▸ EXERCISE BRIEF
Output all entries below exactly as they are given.

PROVIDED MATERIAL below:

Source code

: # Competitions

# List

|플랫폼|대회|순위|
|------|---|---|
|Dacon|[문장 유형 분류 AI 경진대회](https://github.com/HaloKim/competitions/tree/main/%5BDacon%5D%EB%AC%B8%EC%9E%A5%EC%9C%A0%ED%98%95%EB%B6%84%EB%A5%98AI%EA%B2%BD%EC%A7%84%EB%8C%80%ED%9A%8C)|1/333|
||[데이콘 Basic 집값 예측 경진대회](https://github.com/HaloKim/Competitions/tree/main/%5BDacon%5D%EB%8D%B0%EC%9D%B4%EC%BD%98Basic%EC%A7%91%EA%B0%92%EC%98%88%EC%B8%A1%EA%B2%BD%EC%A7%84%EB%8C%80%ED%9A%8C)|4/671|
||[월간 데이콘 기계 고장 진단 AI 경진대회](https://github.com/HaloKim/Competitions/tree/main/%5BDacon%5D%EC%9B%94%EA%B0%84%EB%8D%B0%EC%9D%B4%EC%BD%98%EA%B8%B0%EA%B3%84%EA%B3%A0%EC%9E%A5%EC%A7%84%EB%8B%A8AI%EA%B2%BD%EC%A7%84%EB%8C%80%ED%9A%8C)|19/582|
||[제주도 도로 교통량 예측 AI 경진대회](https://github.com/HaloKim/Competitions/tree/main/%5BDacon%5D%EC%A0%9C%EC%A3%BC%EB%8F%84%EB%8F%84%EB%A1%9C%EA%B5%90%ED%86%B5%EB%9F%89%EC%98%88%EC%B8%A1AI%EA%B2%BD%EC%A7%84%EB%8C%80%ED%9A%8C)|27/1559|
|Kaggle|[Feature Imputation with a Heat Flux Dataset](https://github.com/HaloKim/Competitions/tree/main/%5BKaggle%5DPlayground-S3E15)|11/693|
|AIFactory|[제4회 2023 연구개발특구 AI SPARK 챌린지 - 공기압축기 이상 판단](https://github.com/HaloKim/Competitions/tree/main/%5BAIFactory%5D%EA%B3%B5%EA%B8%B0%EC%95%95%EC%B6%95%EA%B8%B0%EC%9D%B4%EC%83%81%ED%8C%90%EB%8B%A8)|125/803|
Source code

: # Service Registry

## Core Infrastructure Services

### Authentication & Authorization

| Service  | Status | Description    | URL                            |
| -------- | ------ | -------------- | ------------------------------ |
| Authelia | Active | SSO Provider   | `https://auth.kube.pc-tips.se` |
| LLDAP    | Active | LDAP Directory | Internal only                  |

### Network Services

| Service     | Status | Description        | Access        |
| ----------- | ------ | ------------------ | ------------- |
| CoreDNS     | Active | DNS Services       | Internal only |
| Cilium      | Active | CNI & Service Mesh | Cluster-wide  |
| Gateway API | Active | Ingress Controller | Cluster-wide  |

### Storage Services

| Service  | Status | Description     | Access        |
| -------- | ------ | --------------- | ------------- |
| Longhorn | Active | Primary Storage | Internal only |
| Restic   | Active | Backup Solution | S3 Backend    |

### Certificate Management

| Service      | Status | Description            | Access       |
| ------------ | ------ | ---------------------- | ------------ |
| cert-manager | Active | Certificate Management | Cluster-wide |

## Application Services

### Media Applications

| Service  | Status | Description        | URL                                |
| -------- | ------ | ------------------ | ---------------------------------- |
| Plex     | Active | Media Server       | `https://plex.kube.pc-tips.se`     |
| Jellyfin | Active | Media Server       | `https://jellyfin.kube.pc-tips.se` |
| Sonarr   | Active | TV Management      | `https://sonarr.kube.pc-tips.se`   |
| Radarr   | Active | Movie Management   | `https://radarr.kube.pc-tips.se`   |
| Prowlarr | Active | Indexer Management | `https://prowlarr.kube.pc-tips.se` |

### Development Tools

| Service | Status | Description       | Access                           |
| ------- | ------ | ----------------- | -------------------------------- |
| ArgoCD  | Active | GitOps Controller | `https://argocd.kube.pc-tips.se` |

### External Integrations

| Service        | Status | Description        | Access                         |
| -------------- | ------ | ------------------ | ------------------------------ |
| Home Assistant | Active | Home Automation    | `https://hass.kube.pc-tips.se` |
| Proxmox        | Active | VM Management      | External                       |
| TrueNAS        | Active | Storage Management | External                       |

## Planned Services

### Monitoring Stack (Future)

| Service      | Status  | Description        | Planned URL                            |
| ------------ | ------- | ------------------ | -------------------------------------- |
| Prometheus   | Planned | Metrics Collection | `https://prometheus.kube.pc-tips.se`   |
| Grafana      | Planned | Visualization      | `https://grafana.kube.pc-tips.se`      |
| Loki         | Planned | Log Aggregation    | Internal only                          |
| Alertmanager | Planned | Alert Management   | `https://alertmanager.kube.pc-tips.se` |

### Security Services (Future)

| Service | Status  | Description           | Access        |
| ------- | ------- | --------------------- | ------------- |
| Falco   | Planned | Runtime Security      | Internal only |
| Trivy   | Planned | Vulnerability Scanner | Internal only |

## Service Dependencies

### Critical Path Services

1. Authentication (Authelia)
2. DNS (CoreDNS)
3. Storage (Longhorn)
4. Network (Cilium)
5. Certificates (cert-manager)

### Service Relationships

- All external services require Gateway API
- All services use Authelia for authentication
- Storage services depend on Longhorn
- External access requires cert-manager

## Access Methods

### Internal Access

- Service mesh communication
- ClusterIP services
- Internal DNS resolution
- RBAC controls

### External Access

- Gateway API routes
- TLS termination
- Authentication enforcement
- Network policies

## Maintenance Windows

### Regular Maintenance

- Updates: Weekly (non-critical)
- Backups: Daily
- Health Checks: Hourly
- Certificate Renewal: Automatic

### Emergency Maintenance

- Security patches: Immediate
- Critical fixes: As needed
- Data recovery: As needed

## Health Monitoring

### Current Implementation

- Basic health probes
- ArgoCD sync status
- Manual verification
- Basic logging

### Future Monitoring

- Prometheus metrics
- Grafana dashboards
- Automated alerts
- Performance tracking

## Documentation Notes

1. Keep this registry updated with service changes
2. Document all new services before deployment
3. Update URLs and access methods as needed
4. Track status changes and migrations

End of PROVIDED MATERIAL.

▸ WRITTEN ANSWER
Source code

: # Competitions

# List

|플랫폼|대회|순위|
|------|---|---|
|Dacon|[문장 유형 분류 AI 경진대회](https://github.com/HaloKim/competitions/tree/main/%5BDacon%5D%EB%AC%B8%EC%9E%A5%EC%9C%A0%ED%98%95%EB%B6%84%EB%A5%98AI%EA%B2%BD%EC%A7%84%EB%8C%80%ED%9A%8C)|1/333|
||[데이콘 Basic 집값 예측 경진대회](https://github.com/HaloKim/Competitions/tree/main/%5BDacon%5D%EB%8D%B0%EC%9D%B4%EC%BD%98Basic%EC%A7%91%EA%B0%92%EC%98%88%EC%B8%A1%EA%B2%BD%EC%A7%84%EB%8C%80%ED%9A%8C)|4/671|
||[월간 데이콘 기계 고장 진단 AI 경진대회](https://github.com/HaloKim/Competitions/tree/main/%5BDacon%5D%EC%9B%94%EA%B0%84%EB%8D%B0%EC%9D%B4%EC%BD%98%EA%B8%B0%EA%B3%84%EA%B3%A0%EC%9E%A5%EC%A7%84%EB%8B%A8AI%EA%B2%BD%EC%A7%84%EB%8C%80%ED%9A%8C)|19/582|
||[제주도 도로 교통량 예측 AI 경진대회](https://github.com/HaloKim/Competitions/tree/main/%5BDacon%5D%EC%A0%9C%EC%A3%BC%EB%8F%84%EB%8F%84%EB%A1%9C%EA%B5%90%ED%86%B5%EB%9F%89%EC%98%88%EC%B8%A1AI%EA%B2%BD%EC%A7%84%EB%8C%80%ED%9A%8C)|27/1559|
|Kaggle|[Feature Imputation with a Heat Flux Dataset](https://github.com/HaloKim/Competitions/tree/main/%5BKaggle%5DPlayground-S3E15)|11/693|
|AIFactory|[제4회 2023 연구개발특구 AI SPARK 챌린지 - 공기압축기 이상 판단](https://github.com/HaloKim/Competitions/tree/main/%5BAIFactory%5D%EA%B3%B5%EA%B8%B0%EC%95%95%EC%B6%95%EA%B8%B0%EC%9D%B4%EC%83%81%ED%8C%90%EB%8B%A8)|125/803|
Source code

: # Service Registry

## Core Infrastructure Services

### Authentication & Authorization

| Service  | Status | Description    | URL                            |
| -------- | ------ | -------------- | ------------------------------ |
| Authelia | Active | SSO Provider   | `https://auth.kube.pc-tips.se` |
| LLDAP    | Active | LDAP Directory | Internal only                  |

### Network Services

| Service     | Status | Description        | Access        |
| ----------- | ------ | ------------------ | ------------- |
| CoreDNS     | Active | DNS Services       | Internal only |
| Cilium      | Active | CNI & Service Mesh | Cluster-wide  |
| Gateway API | Active | Ingress Controller | Cluster-wide  |

### Storage Services

| Service  | Status | Description     | Access        |
| -------- | ------ | --------------- | ------------- |
| Longhorn | Active | Primary Storage | Internal only |
| Restic   | Active | Backup Solution | S3 Backend    |

### Certificate Management

| Service      | Status | Description            | Access       |
| ------------ | ------ | ---------------------- | ------------ |
| cert-manager | Active | Certificate Management | Cluster-wide |

## Application Services

### Media Applications

| Service  | Status | Description        | URL                                |
| -------- | ------ | ------------------ | ---------------------------------- |
| Plex     | Active | Media Server       | `https://plex.kube.pc-tips.se`     |
| Jellyfin | Active | Media Server       | `https://jellyfin.kube.pc-tips.se` |
| Sonarr   | Active | TV Management      | `https://sonarr.kube.pc-tips.se`   |
| Radarr   | Active | Movie Management   | `https://radarr.kube.pc-tips.se`   |
| Prowlarr | Active | Indexer Management | `https://prowlarr.kube.pc-tips.se` |

### Development Tools

| Service | Status | Description       | Access                           |
| ------- | ------ | ----------------- | -------------------------------- |
| ArgoCD  | Active | GitOps Controller | `https://argocd.kube.pc-tips.se` |

### External Integrations

| Service        | Status | Description        | Access                         |
| -------------- | ------ | ------------------ | ------------------------------ |
| Home Assistant | Active | Home Automation    | `https://hass.kube.pc-tips.se` |
| Proxmox        | Active | VM Management      | External                       |
| TrueNAS        | Active | Storage Management | External                       |

## Planned Services

### Monitoring Stack (Future)

| Service      | Status  | Description        | Planned URL                            |
| ------------ | ------- | ------------------ | -------------------------------------- |
| Prometheus   | Planned | Metrics Collection | `https://prometheus.kube.pc-tips.se`   |
| Grafana      | Planned | Visualization      | `https://grafana.kube.pc-tips.se`      |
| Loki         | Planned | Log Aggregation    | Internal only                          |
| Alertmanager | Planned | Alert Management   | `https://alertmanager.kube.pc-tips.se` |

### Security Services (Future)

| Service | Status  | Description           | Access        |
| ------- | ------- | --------------------- | ------------- |
| Falco   | Planned | Runtime Security      | Internal only |
| Trivy   | Planned | Vulnerability Scanner | Internal only |

## Service Dependencies

### Critical Path Services

1. Authentication (Authelia)
2. DNS (CoreDNS)
3. Storage (Longhorn)
4. Network (Cilium)
5. Certificates (cert-manager)

### Service Relationships

- All external services require Gateway API
- All services use Authelia for authentication
- Storage services depend on Longhorn
- External access requires cert-manager

## Access Methods

### Internal Access

- Service mesh communication
- ClusterIP services
- Internal DNS resolution
- RBAC controls

### External Access

- Gateway API routes
- TLS termination
- Authentication enforcement
- Network policies

## Maintenance Windows

### Regular Maintenance

- Updates: Weekly (non-critical)
- Backups: Daily
- Health Checks: Hourly
- Certificate Renewal: Automatic

### Emergency Maintenance

- Security patches: Immediate
- Critical fixes: As needed
- Data recovery: As needed

## Health Monitoring

### Current Implementation

- Basic health probes
- ArgoCD sync status
- Manual verification
- Basic logging

### Future Monitoring

- Prometheus metrics
- Grafana dashboards
- Automated alerts
- Performance tracking

## Documentation Notes

1. Keep this registry updated with service changes
2. Document all new services before deployment
3. Update URLs and access methods as needed
4. Track status changes and migrations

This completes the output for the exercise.